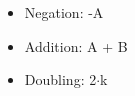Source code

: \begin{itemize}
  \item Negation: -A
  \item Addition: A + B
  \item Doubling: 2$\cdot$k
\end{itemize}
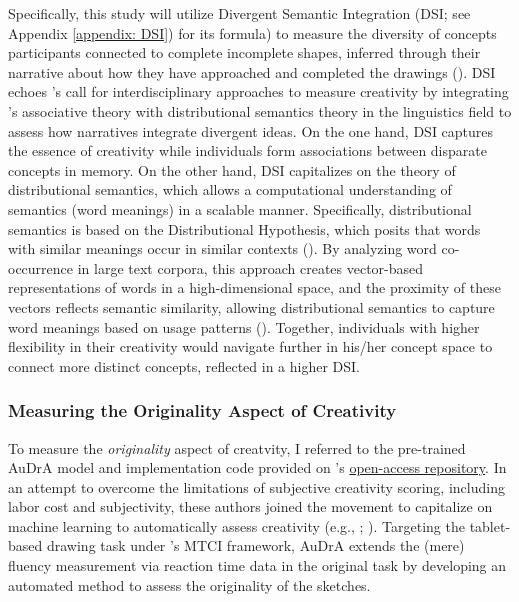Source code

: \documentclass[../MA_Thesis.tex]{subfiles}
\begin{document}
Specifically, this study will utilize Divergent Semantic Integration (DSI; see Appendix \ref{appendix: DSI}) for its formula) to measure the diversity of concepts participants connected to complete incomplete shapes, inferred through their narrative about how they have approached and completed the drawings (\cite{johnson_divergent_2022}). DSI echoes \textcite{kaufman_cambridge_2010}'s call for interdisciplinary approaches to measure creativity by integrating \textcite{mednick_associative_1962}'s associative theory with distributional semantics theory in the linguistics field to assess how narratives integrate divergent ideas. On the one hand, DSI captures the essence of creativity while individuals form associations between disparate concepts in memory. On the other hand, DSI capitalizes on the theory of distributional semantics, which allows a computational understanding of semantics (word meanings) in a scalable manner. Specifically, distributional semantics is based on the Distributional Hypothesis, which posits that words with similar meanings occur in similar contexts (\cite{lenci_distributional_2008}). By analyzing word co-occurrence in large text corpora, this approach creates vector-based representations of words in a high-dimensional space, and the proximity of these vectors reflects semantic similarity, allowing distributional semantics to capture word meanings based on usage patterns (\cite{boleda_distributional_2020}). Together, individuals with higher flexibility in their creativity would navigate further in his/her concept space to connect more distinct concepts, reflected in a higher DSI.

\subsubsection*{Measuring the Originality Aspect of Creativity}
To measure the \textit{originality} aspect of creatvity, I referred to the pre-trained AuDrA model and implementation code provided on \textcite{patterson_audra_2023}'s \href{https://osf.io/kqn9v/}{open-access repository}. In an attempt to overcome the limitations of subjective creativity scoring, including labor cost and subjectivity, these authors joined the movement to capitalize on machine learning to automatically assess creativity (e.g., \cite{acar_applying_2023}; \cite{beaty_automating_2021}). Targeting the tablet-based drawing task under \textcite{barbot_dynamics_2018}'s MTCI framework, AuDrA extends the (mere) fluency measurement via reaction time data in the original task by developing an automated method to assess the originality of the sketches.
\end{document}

+ + +

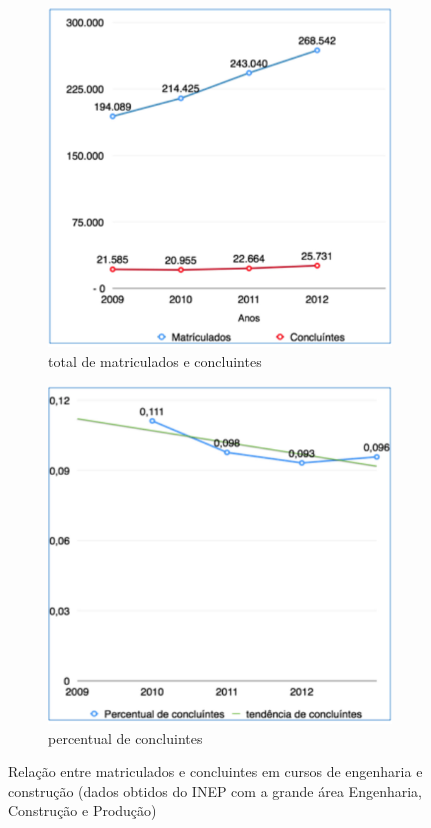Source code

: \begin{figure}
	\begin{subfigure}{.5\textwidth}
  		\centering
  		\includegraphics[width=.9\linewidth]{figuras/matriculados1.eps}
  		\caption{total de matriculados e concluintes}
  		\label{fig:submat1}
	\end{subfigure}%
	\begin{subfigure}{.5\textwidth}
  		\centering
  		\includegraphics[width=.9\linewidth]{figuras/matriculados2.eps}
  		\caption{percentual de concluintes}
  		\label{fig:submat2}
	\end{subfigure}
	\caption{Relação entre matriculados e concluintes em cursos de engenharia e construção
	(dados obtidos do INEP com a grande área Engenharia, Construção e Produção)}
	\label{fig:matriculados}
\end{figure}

+ + +

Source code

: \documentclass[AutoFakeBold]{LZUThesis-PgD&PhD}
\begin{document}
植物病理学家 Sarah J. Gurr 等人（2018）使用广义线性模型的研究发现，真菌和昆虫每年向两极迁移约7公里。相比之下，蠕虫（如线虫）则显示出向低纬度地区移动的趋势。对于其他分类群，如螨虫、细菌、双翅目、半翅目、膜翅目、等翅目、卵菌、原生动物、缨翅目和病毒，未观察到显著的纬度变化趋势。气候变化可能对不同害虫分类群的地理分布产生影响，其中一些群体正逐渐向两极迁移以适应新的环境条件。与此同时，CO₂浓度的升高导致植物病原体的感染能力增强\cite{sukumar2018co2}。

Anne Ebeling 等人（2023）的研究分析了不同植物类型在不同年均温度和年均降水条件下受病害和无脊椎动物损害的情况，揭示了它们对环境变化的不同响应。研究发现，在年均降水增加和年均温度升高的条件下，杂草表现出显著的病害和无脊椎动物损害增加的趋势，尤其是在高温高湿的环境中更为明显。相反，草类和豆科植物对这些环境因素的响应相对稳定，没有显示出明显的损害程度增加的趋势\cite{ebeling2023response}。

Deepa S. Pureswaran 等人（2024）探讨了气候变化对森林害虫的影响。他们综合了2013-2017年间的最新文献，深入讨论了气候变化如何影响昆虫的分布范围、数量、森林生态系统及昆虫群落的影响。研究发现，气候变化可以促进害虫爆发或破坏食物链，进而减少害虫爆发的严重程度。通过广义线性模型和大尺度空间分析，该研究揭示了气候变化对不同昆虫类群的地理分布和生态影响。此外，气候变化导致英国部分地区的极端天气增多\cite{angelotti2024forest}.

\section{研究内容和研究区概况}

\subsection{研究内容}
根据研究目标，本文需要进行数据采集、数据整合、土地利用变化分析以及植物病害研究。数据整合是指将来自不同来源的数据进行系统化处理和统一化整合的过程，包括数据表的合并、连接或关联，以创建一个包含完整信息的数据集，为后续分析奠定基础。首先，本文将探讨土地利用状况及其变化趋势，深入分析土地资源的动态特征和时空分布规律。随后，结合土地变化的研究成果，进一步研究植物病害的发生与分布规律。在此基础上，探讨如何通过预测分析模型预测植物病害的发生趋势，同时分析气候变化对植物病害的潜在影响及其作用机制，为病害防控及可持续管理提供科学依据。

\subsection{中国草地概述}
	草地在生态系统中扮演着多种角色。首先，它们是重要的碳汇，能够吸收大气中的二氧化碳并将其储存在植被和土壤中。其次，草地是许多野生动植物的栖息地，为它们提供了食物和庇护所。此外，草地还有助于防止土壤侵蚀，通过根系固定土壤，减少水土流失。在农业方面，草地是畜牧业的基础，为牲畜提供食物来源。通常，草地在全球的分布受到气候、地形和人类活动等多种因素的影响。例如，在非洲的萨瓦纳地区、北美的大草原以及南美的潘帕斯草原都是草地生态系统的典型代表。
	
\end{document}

+ + +

Return all lines of the material above in which the word "figuras" occurs.

  		\includegraphics[width=.9\linewidth]{figuras/matriculados1.eps}
  		\includegraphics[width=.9\linewidth]{figuras/matriculados2.eps}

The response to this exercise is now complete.